The common observation of sedimentary basin inversion in orogenic forelands implies that rifts constitute weak areas of the continental lithosphere. When compressed, the rifts respond with uplift of the deepest parts and erosion of sediments therein. Simultaneously, syn-compressional marginal troughs are formed flanking the inversion zone.Since rifting and subsequent post-rift thermal re-equilibration are processes expected to alter the long-term mechanical state of the lithosphere, the phenomenon of basin inversion is non-trivial from a rheological point of view. Stochastic modelling of the long-term thermal structure beneath sedimentary basins indicates that the crustal part of a rift is warmer, and hence weaker, than the surrounding crustal blocks.

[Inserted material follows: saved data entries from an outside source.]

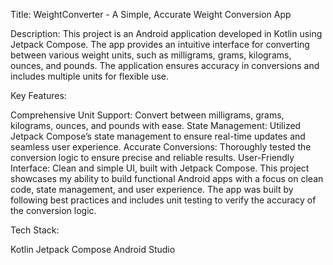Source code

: Title: WeightConverter - A Simple, Accurate Weight Conversion App

Description: This project is an Android application developed in Kotlin using Jetpack Compose. The app provides an intuitive interface for converting between various weight units, such as milligrams, grams, kilograms, ounces, and pounds. The application ensures accuracy in conversions and includes multiple units for flexible use.

Key Features:

Comprehensive Unit Support: Convert between milligrams, grams, kilograms, ounces, and pounds with ease.
State Management: Utilized Jetpack Compose’s state management to ensure real-time updates and seamless user experience.
Accurate Conversions: Thoroughly tested the conversion logic to ensure precise and reliable results.
User-Friendly Interface: Clean and simple UI, built with Jetpack Compose.
This project showcases my ability to build functional Android apps with a focus on clean code, state management, and user experience. The app was built by following best practices and includes unit testing to verify the accuracy of the conversion logic.

Tech Stack:

Kotlin
Jetpack Compose
Android Studio
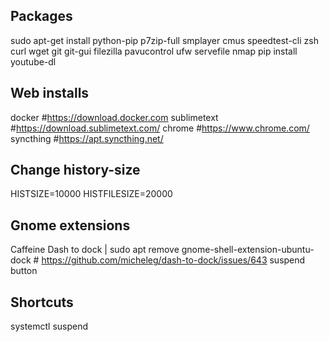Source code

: ## Packages
sudo apt-get install python-pip p7zip-full smplayer cmus speedtest-cli zsh curl wget git git-gui filezilla pavucontrol ufw servefile nmap
pip install youtube-dl

## Web installs
docker 			#https://download.docker.com
sublimetext 	#https://download.sublimetext.com/
chrome 			#https://www.chrome.com/
syncthing 		#https://apt.syncthing.net/

## Change history-size
HISTSIZE=10000
HISTFILESIZE=20000

## Gnome extensions
Caffeine
Dash to dock | sudo apt remove gnome-shell-extension-ubuntu-dock	# https://github.com/micheleg/dash-to-dock/issues/643
suspend button

## Shortcuts
systemctl suspend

In contrast, the mantle part is cold and strong beneath the basin centre.In this paper, it is investigated whether the rifting-induced strength alterations constitute a sufficient condition for a thermally equilibrated rift to invert by compression. Numerical experiments with two-dimensional dynamic thermo-mechanical models are performed. In particular, the focus is on rifting-related mechanical instabilities that reduce the load bearing capacity of the lithosphere. In the experiments, strain-softening behaviour is introduced in the non-associated plasticity model representing brittle yielding. The result is self-consistent large-scale fault formation.The models predict that the rifting-related necking instability induces differential crustal thinning increasing the post-rift crustal weakness. Strain softening and the associated fault formation amplifies the necking instability and introduces zones of structural weakness exposed for compressional re-activation.Under these circumstances, basin inversion follows as a natural consequence of rift compression.